**Given records**:
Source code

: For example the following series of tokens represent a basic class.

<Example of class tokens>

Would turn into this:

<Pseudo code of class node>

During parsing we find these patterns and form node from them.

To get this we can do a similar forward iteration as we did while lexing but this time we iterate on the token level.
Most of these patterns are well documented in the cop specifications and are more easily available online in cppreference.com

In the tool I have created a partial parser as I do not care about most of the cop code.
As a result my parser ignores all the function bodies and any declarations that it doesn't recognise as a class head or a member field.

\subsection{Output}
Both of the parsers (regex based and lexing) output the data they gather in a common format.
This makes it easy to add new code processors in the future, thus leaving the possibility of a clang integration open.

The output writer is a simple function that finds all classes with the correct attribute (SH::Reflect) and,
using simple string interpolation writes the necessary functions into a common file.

**What is being asked**:
Repeat only the stretch of lines that opens with the line containing "Both of the" and closes with the final line of the entries, both included, exactly as written.

**Answer to the exercise**:
Both of the parsers (regex based and lexing) output the data they gather in a common format.
This makes it easy to add new code processors in the future, thus leaving the possibility of a clang integration open.

The output writer is a simple function that finds all classes with the correct attribute (SH::Reflect) and,
using simple string interpolation writes the necessary functions into a common file.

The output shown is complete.